Opinions on Multiple Templates for E-Learning versus a Single Template Shop

Jul 03, 2019

Background: My team serves a small group of medical professionals in a vastly larger health organization. I am the lone ISD on a team of SMEs offering talent development training. We are looking to build up E-Learning offerings from existing instructor-led courses that have variety and speak to the specific experience of the medical professionals we serve. Our audience has already verbally expressed to us that they have a negative connotation of other E-Learning in our organization because it is associated with mandatory annual training, whereas my team offers talent development training that is not always mandatory or required by superiors.

Idea: I am interested in making a new template, or multiple templates with unifying color schemes to better represent and differentiate our content from the other teams at our organization. Our team's feeling is that it may help foster a positive connotation with our offerings, but also provide variety and increase engagement. 

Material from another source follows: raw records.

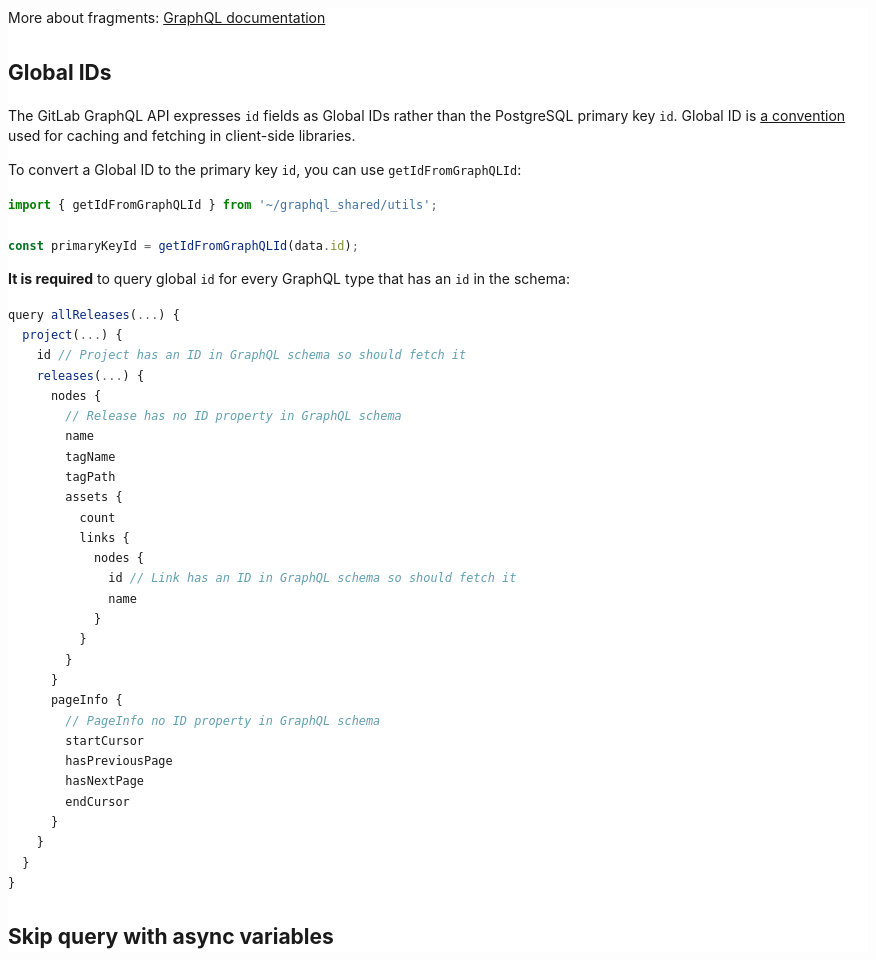 More about fragments:
[GraphQL documentation](https://graphql.org/learn/queries/#fragments)

## Global IDs

The GitLab GraphQL API expresses `id` fields as Global IDs rather than the PostgreSQL
primary key `id`. Global ID is [a convention](https://graphql.org/learn/global-object-identification/)
used for caching and fetching in client-side libraries.

To convert a Global ID to the primary key `id`, you can use `getIdFromGraphQLId`:

```javascript
import { getIdFromGraphQLId } from '~/graphql_shared/utils';

const primaryKeyId = getIdFromGraphQLId(data.id);
```

**It is required** to query global `id` for every GraphQL type that has an `id` in the schema:

```javascript
query allReleases(...) {
  project(...) {
    id // Project has an ID in GraphQL schema so should fetch it
    releases(...) {
      nodes {
        // Release has no ID property in GraphQL schema
        name
        tagName
        tagPath
        assets {
          count
          links {
            nodes {
              id // Link has an ID in GraphQL schema so should fetch it
              name
            }
          }
        }
      }
      pageInfo {
        // PageInfo no ID property in GraphQL schema
        startCursor
        hasPreviousPage
        hasNextPage
        endCursor
      }
    }
  }
}
```

## Skip query with async variables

Advice Needed: I am seeking advice from the community on any advantages/disadvantages to utilizing a rotating stable of templates with some elements of unified branding.  At the end of the day, our audience wants material custom tailored to their experience, not generalized content that can be applied to non-medical professionals. They are not as concerned with consistency in a single template, and neither am I. With our audience already expressing a feeling that the same template, color scheme, etc. for every training becomes repetitive and boring, how would you all approach this?

Other Elements: I have already started to create 2D animation proofs of concept with a new color scheme and am considering white board videos and other methods to differentiate our content and make it mobile-friendly as well. I have received very positive feedback from our audience on these new initiatives.

Any advice is appreciated, thank you! 

1 Reply
Bob O'Donnell

Offering different templates isn't a bad idea. Just be consistent with your branding; color scheme, logo, voice, etc.

Advantages:

  • If you build the masters correctly you can easily switch themes between courses and make it look tailored.
  • Using common navigation elements can be beneficial. Student's know what to expect and understand how to easily navigate all courses.

Disadvantages: Multiple themes take extra time to build.

Another option that I think I actually saw here on the discussion board somewhere, was the option for the user to tailor the color scheme of their own training. Let them choose a theme look. Pretty sure that was in this group at some time.

Our clients have been receptive to whiteboard animations and other visual elements to keep training interesting. Hand art, whiteboard, Vyond character animation, animated gifs and 3D have all been used at one point or another. We even created a "Purple Squirrel" at one point, a PDF of a 3D paper figure that the student could print out, fold together and sit on their desk. Point being - make your training interesting for your audience and they'll forget about the theme.

A long time ago, we use to bury Easter Eggs in our training as well. We created training for emergency response personnel and once developed a character that would occasionally show up and offer extra advice or notes on a topic, and randomly razz you on quizzes if your got an answer wrong. We additionally hid micro games and random animations in the training. When found, the student response was always very positive. These can easily be swapped out and modified if you plan ahead.

Our company typically customizes courses based on the client and subject matter. If its a series, we use the same layout as is or simply modify the colors and background. A new series or topic usually gets its own look. We do have a few clients that have an approved brand and it always stays the same.

Good luck! I'm interested to hear what others have to say.